# Pandas Library

The pandas library is used for working with data in the form of tables, time series or datasets. Loading and saving data from different sources (csv, xlsx, sql database ...).

Provides highly optimized data structures for data analysis.

We will use it for data exploration and data modification (ETL process).

Pandas uses numpy library in the background to work with multidimensional data.

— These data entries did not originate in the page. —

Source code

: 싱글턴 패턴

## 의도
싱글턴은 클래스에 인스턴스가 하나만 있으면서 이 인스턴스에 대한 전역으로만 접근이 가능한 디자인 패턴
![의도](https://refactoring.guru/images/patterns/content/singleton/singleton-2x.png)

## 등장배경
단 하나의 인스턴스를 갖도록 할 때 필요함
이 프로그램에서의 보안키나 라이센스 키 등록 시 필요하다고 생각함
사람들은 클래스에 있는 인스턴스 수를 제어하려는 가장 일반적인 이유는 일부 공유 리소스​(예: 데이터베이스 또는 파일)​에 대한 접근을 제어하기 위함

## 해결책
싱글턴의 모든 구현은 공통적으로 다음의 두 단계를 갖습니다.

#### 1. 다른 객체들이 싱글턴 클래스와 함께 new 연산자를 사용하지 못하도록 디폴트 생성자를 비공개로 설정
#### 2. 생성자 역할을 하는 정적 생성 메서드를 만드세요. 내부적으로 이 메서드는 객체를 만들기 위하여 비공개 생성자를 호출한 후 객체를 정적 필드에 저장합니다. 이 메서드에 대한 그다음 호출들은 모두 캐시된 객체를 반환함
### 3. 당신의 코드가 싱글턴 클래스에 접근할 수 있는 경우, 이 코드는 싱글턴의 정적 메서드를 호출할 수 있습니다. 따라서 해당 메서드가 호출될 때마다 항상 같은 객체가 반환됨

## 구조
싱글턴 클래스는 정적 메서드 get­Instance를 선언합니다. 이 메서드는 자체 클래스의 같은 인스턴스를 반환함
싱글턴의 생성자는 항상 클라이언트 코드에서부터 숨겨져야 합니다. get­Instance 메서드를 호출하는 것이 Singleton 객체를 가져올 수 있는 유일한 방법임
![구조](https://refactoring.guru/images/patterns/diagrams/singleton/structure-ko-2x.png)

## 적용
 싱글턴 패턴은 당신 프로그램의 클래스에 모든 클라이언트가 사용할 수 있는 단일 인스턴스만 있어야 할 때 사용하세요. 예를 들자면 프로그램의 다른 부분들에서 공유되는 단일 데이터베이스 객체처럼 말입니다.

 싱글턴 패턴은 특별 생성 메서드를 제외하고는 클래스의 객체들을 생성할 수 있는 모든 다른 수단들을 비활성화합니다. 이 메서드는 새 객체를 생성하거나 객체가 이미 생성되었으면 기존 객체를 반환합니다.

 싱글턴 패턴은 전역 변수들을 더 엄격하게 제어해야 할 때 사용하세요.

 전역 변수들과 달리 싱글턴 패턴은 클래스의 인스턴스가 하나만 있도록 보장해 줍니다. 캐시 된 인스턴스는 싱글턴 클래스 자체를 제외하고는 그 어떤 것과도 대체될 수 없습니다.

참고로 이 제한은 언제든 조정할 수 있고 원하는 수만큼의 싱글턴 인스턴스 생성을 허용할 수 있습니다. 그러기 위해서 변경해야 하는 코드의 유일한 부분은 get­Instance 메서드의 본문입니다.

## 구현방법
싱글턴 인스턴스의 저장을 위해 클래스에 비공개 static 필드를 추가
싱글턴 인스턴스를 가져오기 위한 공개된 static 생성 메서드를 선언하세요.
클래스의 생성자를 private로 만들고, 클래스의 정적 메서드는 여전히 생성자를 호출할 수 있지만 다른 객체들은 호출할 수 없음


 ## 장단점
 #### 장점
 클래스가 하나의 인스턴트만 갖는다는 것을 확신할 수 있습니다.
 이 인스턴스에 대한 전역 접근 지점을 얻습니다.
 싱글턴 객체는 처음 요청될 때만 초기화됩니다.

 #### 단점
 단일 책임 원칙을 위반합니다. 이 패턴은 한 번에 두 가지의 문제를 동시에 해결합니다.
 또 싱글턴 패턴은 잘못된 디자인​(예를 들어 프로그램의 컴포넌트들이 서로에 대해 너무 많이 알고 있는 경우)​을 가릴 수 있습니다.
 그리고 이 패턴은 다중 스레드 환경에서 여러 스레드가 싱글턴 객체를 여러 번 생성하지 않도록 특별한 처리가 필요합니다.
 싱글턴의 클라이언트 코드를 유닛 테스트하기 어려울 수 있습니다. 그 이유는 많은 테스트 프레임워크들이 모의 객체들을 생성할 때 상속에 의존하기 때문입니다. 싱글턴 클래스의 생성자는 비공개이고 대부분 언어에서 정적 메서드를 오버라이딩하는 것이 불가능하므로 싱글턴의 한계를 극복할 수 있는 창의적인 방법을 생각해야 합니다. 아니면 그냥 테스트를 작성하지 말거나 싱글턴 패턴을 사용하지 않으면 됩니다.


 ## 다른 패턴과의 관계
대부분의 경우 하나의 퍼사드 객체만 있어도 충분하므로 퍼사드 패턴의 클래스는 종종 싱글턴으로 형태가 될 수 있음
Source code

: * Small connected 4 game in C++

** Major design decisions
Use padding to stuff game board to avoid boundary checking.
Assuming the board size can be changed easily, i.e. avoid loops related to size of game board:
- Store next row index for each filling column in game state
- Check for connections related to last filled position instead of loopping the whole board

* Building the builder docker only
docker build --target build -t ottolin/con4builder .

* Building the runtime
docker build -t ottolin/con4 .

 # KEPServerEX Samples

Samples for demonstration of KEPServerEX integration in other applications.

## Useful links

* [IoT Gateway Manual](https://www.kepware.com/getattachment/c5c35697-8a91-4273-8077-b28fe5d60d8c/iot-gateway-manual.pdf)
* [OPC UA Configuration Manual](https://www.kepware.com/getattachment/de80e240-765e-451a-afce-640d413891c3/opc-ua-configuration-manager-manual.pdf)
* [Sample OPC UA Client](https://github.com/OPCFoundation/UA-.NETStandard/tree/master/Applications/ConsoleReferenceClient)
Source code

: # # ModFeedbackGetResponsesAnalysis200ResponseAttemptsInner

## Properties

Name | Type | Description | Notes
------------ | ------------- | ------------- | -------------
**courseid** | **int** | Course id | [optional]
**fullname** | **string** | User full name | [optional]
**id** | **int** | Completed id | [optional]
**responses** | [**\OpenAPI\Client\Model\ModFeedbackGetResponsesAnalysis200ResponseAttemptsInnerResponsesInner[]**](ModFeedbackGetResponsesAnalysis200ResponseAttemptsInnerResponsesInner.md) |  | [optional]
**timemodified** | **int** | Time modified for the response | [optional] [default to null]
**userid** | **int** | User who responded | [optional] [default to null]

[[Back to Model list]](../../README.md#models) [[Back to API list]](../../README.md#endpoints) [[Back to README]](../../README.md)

We'll look at that later.

Installation using pip: **pip install pandas**


In [None]:
import pandas as pd

## Loading data from CSV

In [None]:
salary = pd.read_csv ("..\\dataset\\salary_dataset.csv")

Data display

In [None]:
salary

## Reading data from excel
For this functionality you need to install the openpyxl library: **pip install openpyxl**

In [None]:
customers = pd.read_excel ("..\\dataset\\mall_customers.xlsx")

Displaying part of the data

In [None]:
customers

## Reading data from Sqlite3 database using SQL query

In [None]:
import sqlite3
cur = sqlite3.connect ("..\\dataset\\database.db")
points = pd.read_sql_query ("SELECT * FROM points", cur)
points

## Change data format and export
Sometimes it can be useful to read structured data in one format and want to convert it to another format.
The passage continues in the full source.